「ずっと夢だった」海外ファンの聖地に

しかし、詳細が明らかになると風向きは変わった。とくに日本在住者や日本旅行を計画中の海外ファンを中心に、歓迎の声が相次いでいる。

米ネットカルチャーメディアのデイリー・ドットは、日本のファンがXで、「これはいい! 絶対行きたい……!」と投稿したと紹介。アメリカのファンは、「ポケモンのテーマパークはずっと夢だった。8歳くらいの頃、2005年の元祖ポケパークの映像を何時間も見ていたので、ポケパーク カントーがとても楽しみ!」と語っている。期待していたほどスケールが大きくないなどの声もあるが、ファンの心を着実に捉えつつあるようだ。

前述のようにライド系のアトラクションが少ない点は不満のひとつとなり得るが、他のパークとうまく棲み分けができているとの分析もある。

ビデオゲームズ・クロニクルは、ユニバーサル・スタジオ・ジャパンでも今後ポケモンのアトラクションがオープン予定だが、そちらはスリル重視になる見込みだと指摘。一方、ポケパーク カントーはのんびりと森の中を散策できる設計になっており、まったく別のコンセプトだ。

記事はまた、歴史ある人気シリーズがテーマパークになる際、往々にして特定の年齢層にしか響かない施設になりがちだが、ポケパーク カントーは子どもから大人まで幅広く楽しめていると分析する。シリーズ30周年にちなんだ演出も随所に施されており、「熱心なファンなら思わず涙ぐんでしまう場面もあるかもしれない」と記している。

記者はパークに強く惹かれたようで、「ポケパーク カントーは私が7歳の頃に夢見たような場所であり、ポケモンのアニメやゲームの世界に最も近い現実世界のアトラクションだ」と評した。

ポケパーク カントー
画像=プレスリリースより

世界のファンが集うパークに

今までポケモンの常設テーマパークがなかったことのほうが、むしろ不思議だったとも言える。

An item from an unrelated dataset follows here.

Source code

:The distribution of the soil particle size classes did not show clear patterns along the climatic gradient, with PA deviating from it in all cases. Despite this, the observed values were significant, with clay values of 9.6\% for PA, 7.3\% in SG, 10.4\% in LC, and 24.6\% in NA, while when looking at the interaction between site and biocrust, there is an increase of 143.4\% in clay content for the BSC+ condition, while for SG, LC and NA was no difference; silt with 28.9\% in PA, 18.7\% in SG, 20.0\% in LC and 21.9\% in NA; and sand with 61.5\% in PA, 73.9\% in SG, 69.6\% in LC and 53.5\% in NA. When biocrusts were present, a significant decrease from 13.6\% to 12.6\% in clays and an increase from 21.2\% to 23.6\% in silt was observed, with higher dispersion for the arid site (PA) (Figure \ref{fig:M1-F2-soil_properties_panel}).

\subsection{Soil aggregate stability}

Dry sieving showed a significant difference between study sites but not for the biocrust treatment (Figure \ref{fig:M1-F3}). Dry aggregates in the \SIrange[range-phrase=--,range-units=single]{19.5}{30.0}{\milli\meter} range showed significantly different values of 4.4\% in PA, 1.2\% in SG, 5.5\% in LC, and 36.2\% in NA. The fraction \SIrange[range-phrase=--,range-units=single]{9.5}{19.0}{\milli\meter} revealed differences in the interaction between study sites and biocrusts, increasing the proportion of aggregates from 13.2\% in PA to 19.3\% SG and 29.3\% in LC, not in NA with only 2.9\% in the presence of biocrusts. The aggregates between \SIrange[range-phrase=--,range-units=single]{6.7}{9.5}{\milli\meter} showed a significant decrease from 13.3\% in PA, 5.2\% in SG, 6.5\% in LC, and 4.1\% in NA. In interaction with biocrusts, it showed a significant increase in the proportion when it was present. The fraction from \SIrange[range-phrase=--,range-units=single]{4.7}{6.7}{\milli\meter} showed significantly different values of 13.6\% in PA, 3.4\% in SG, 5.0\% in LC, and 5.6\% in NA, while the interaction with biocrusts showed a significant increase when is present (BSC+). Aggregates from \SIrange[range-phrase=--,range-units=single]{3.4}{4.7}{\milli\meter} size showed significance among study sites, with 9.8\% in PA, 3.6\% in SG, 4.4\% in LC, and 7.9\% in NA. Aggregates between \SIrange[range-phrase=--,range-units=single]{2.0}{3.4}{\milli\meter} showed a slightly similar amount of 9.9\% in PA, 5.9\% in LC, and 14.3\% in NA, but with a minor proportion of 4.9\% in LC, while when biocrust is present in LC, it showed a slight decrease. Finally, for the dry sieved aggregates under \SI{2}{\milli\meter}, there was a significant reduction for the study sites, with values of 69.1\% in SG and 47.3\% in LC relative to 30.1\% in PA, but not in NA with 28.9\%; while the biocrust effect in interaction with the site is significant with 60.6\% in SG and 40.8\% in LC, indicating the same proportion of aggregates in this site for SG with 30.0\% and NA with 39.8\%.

今年で誕生30周年を迎えるポケモンは、依然として世界で最も収益を上げているメディアブランドだ。ガーディアン紙は、累計収益は推定1500億ドル(約23兆円)に達し、ディズニー傘下のスター・ウォーズやマーベルといった巨大フランチャイズさえ大きく上回る規模だと報じている。

ほかにも近年、日本発のゲーム関連IPをテーマパークとして展開する動きが広がっている。2021年にユニバーサル・スタジオ・ジャパンで誕生したスーパー・ニンテンドー・ワールドは、その後ハリウッドやフロリダのユニバーサルパークにも進出した。

ゲームの世界をまるごと体験できる、ポケパーク カントー。東京旅行の際の新たな必見スポットとして、今後国内外のファンのあいだで関心が高まりそうだ。共通の趣味を持つトレーナーたちが世界から集い、質の高い没入空間に共に驚き、そして新たな絆を育むスポットとなるかもしれない。